BEGIN
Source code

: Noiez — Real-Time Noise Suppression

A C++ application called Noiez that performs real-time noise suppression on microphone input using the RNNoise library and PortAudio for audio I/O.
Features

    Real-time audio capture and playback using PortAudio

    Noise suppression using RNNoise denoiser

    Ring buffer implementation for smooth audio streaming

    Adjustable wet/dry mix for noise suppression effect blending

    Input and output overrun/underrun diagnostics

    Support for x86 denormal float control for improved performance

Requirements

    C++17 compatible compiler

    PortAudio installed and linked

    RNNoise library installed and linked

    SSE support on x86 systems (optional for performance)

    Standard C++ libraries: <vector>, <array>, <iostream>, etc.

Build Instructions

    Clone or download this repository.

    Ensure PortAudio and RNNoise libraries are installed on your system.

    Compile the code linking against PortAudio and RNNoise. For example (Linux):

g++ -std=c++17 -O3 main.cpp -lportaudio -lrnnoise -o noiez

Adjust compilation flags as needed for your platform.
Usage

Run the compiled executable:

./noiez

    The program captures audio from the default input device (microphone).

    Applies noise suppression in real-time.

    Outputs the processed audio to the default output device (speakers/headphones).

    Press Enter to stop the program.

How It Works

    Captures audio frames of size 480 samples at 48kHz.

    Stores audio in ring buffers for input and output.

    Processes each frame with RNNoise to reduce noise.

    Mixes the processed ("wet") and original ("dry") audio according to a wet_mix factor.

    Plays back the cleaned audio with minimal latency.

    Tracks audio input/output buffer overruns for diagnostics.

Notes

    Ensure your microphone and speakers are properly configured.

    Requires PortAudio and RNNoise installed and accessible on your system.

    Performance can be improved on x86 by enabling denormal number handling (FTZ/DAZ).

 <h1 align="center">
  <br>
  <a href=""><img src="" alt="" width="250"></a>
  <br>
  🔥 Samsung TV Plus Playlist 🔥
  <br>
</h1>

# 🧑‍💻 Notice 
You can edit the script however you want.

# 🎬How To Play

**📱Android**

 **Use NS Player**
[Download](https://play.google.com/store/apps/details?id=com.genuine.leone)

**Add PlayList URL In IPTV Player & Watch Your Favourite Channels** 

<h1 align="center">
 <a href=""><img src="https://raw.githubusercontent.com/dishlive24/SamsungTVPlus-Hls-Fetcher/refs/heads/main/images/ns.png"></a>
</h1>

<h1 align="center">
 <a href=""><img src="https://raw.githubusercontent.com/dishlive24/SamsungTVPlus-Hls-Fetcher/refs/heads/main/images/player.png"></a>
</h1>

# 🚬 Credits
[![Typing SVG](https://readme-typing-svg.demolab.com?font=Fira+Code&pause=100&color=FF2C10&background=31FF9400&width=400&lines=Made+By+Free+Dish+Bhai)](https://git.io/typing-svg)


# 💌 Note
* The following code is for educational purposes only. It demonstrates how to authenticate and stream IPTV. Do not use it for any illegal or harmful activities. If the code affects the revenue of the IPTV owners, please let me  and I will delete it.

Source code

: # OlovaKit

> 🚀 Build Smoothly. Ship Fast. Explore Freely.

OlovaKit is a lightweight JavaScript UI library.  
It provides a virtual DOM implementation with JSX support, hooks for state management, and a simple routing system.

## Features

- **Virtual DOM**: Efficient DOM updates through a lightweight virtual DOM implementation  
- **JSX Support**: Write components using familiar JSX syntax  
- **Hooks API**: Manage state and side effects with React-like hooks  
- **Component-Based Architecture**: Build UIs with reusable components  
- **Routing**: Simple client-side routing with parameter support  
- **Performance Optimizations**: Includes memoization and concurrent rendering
END
__Work item__:
Give back the full listing above verbatim.

__Exercise result__:
Source code

: Noiez — Real-Time Noise Suppression

A C++ application called Noiez that performs real-time noise suppression on microphone input using the RNNoise library and PortAudio for audio I/O.
Features

    Real-time audio capture and playback using PortAudio

    Noise suppression using RNNoise denoiser

    Ring buffer implementation for smooth audio streaming

    Adjustable wet/dry mix for noise suppression effect blending

    Input and output overrun/underrun diagnostics

    Support for x86 denormal float control for improved performance

Requirements

    C++17 compatible compiler

    PortAudio installed and linked

    RNNoise library installed and linked

    SSE support on x86 systems (optional for performance)

    Standard C++ libraries: <vector>, <array>, <iostream>, etc.

Build Instructions

    Clone or download this repository.

    Ensure PortAudio and RNNoise libraries are installed on your system.

    Compile the code linking against PortAudio and RNNoise. For example (Linux):

g++ -std=c++17 -O3 main.cpp -lportaudio -lrnnoise -o noiez

Adjust compilation flags as needed for your platform.
Usage

Run the compiled executable:

./noiez

    The program captures audio from the default input device (microphone).

    Applies noise suppression in real-time.

    Outputs the processed audio to the default output device (speakers/headphones).

    Press Enter to stop the program.

How It Works

    Captures audio frames of size 480 samples at 48kHz.

    Stores audio in ring buffers for input and output.

    Processes each frame with RNNoise to reduce noise.

    Mixes the processed ("wet") and original ("dry") audio according to a wet_mix factor.

    Plays back the cleaned audio with minimal latency.

    Tracks audio input/output buffer overruns for diagnostics.

Notes

    Ensure your microphone and speakers are properly configured.

    Requires PortAudio and RNNoise installed and accessible on your system.

    Performance can be improved on x86 by enabling denormal number handling (FTZ/DAZ).

 <h1 align="center">
  <br>
  <a href=""><img src="" alt="" width="250"></a>
  <br>
  🔥 Samsung TV Plus Playlist 🔥
  <br>
</h1>

# 🧑‍💻 Notice 
You can edit the script however you want.

# 🎬How To Play

**📱Android**

 **Use NS Player**
[Download](https://play.google.com/store/apps/details?id=com.genuine.leone)

**Add PlayList URL In IPTV Player & Watch Your Favourite Channels** 

<h1 align="center">
 <a href=""><img src="https://raw.githubusercontent.com/dishlive24/SamsungTVPlus-Hls-Fetcher/refs/heads/main/images/ns.png"></a>
</h1>

<h1 align="center">
 <a href=""><img src="https://raw.githubusercontent.com/dishlive24/SamsungTVPlus-Hls-Fetcher/refs/heads/main/images/player.png"></a>
</h1>

# 🚬 Credits
[![Typing SVG](https://readme-typing-svg.demolab.com?font=Fira+Code&pause=100&color=FF2C10&background=31FF9400&width=400&lines=Made+By+Free+Dish+Bhai)](https://git.io/typing-svg)


# 💌 Note
* The following code is for educational purposes only. It demonstrates how to authenticate and stream IPTV. Do not use it for any illegal or harmful activities. If the code affects the revenue of the IPTV owners, please let me  and I will delete it.

Source code

: # OlovaKit

> 🚀 Build Smoothly. Ship Fast. Explore Freely.

OlovaKit is a lightweight JavaScript UI library.  
It provides a virtual DOM implementation with JSX support, hooks for state management, and a simple routing system.

## Features

- **Virtual DOM**: Efficient DOM updates through a lightweight virtual DOM implementation  
- **JSX Support**: Write components using familiar JSX syntax  
- **Hooks API**: Manage state and side effects with React-like hooks  
- **Component-Based Architecture**: Build UIs with reusable components  
- **Routing**: Simple client-side routing with parameter support  
- **Performance Optimizations**: Includes memoization and concurrent rendering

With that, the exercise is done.